- **REQUIREMENT**: Output, please, exactly those lines of the listing that come before the line with "<!-- END doctoc", along with that line itself.

- **DATA FOR REVIEW**:

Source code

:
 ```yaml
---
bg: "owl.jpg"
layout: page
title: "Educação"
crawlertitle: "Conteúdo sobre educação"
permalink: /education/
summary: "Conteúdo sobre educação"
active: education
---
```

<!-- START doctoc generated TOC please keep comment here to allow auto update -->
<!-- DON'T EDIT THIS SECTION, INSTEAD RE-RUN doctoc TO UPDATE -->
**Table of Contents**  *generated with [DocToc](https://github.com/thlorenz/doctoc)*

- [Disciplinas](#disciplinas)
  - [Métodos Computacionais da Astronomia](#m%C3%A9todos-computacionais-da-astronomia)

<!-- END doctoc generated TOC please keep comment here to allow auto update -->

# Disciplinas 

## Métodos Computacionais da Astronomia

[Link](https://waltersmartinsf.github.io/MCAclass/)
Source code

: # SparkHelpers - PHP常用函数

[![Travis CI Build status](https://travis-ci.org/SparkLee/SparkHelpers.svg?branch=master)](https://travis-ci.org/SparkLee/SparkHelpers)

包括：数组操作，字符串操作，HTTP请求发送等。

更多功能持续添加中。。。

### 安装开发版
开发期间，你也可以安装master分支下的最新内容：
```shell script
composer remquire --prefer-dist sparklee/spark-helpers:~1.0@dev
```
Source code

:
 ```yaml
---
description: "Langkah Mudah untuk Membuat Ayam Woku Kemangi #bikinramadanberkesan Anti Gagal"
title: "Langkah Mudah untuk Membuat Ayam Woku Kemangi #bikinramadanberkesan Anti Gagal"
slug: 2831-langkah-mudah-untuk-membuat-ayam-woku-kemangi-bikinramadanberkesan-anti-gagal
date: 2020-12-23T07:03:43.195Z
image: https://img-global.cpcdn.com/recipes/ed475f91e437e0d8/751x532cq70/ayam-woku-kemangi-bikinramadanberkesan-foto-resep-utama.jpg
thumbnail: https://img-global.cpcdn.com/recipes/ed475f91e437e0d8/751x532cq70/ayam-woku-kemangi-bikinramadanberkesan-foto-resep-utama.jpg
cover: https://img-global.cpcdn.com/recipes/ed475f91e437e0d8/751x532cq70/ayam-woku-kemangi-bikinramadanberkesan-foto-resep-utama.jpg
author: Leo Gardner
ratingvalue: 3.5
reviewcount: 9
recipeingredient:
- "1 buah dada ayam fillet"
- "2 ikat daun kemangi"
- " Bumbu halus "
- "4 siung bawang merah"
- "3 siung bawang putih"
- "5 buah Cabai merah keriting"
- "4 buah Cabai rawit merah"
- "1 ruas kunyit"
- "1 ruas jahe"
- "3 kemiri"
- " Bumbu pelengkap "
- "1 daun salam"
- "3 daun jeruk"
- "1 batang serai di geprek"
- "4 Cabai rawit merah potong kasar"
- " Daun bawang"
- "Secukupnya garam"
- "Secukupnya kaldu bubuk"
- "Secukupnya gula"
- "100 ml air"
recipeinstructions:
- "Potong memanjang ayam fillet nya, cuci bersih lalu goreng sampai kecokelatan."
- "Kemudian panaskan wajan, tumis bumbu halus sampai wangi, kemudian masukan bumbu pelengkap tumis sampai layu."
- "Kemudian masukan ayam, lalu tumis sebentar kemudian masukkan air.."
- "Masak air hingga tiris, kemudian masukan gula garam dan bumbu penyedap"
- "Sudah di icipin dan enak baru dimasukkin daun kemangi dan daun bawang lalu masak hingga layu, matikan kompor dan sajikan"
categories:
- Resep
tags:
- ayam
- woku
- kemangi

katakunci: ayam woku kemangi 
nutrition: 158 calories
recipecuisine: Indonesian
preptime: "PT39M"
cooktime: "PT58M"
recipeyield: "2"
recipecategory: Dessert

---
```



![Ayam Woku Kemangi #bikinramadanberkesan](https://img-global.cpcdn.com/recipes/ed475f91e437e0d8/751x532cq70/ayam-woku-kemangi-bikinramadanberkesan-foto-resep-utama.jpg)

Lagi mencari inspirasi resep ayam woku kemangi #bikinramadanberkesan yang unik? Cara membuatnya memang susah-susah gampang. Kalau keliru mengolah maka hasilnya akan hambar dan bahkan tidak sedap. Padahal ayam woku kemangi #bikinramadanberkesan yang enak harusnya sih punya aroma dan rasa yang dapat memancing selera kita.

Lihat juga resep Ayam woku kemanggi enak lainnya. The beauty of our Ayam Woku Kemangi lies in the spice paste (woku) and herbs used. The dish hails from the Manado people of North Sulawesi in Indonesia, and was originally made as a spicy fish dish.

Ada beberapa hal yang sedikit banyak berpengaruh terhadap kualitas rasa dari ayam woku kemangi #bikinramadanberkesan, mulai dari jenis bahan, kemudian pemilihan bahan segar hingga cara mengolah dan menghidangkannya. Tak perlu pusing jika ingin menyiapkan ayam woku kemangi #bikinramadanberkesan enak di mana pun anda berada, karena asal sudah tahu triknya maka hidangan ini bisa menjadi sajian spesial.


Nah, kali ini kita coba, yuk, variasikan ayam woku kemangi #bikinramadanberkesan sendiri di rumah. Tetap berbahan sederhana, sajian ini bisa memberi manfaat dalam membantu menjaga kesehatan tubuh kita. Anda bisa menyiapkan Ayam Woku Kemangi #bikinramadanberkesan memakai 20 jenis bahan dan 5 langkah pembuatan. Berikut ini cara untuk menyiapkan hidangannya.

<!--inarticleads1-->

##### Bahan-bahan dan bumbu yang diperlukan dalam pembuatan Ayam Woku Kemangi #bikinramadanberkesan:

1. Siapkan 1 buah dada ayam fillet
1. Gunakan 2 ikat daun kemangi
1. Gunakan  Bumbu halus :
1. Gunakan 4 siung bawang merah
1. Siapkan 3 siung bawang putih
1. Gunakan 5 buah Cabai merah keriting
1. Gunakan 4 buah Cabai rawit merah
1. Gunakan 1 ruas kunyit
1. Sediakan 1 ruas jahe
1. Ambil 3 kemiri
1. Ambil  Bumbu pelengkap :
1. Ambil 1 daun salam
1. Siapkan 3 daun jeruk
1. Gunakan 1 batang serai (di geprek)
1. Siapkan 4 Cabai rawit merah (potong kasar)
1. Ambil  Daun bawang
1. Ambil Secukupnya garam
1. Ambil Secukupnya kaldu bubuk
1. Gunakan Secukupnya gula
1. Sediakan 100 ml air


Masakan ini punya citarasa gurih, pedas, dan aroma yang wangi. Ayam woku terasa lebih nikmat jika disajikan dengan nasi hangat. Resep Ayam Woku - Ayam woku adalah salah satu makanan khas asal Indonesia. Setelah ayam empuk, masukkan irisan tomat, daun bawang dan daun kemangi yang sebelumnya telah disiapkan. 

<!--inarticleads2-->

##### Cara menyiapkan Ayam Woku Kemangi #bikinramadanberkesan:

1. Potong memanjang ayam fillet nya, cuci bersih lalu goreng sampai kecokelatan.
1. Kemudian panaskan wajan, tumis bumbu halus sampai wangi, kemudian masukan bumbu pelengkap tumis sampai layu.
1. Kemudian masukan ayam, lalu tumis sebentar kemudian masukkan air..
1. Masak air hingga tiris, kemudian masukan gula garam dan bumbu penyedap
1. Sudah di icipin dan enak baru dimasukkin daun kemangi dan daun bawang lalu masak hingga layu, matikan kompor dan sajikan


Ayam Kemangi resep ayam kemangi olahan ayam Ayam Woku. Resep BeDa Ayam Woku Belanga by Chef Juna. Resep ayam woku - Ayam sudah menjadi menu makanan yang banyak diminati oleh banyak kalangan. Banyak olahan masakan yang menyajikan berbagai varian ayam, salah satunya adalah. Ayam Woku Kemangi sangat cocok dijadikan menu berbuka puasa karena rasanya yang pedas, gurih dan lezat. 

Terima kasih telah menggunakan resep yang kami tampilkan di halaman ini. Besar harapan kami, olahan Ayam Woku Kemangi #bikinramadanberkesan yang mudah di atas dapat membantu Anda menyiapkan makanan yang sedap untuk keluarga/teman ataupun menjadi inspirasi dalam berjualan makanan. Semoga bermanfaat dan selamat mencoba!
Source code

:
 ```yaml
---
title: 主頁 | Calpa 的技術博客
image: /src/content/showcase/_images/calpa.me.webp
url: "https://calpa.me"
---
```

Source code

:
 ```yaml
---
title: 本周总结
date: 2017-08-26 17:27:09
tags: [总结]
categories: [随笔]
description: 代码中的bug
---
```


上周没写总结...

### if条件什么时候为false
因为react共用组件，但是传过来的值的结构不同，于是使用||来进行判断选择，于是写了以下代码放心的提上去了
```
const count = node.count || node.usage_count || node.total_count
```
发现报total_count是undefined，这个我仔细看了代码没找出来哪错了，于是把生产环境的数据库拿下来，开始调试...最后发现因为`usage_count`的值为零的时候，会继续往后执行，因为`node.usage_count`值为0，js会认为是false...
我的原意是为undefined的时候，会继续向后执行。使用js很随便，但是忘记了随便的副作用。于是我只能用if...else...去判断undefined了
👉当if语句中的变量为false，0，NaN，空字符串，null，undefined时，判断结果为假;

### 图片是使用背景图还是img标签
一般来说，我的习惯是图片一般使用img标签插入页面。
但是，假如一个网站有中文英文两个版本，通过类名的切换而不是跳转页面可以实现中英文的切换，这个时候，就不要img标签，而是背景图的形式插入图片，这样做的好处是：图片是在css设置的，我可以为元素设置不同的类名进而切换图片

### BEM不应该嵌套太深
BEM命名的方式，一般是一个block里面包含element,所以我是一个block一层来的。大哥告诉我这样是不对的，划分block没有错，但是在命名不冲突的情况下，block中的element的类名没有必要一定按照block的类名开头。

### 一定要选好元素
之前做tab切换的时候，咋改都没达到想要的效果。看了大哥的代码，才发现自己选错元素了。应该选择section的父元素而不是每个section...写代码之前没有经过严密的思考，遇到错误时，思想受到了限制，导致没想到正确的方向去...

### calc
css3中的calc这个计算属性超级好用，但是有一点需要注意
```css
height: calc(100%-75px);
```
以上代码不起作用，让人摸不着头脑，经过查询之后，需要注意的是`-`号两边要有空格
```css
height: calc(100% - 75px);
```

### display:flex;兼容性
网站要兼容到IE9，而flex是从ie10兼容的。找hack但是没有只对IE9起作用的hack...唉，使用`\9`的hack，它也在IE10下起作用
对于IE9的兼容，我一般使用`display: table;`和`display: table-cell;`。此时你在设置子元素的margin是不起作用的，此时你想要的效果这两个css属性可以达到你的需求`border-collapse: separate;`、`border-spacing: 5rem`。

- **YOUR SOLUTION**:
Source code

:
 ```yaml
---
bg: "owl.jpg"
layout: page
title: "Educação"
crawlertitle: "Conteúdo sobre educação"
permalink: /education/
summary: "Conteúdo sobre educação"
active: education
---
```

<!-- START doctoc generated TOC please keep comment here to allow auto update -->
<!-- DON'T EDIT THIS SECTION, INSTEAD RE-RUN doctoc TO UPDATE -->
**Table of Contents**  *generated with [DocToc](https://github.com/thlorenz/doctoc)*

- [Disciplinas](#disciplinas)
  - [Métodos Computacionais da Astronomia](#m%C3%A9todos-computacionais-da-astronomia)

<!-- END doctoc generated TOC please keep comment here to allow auto update -->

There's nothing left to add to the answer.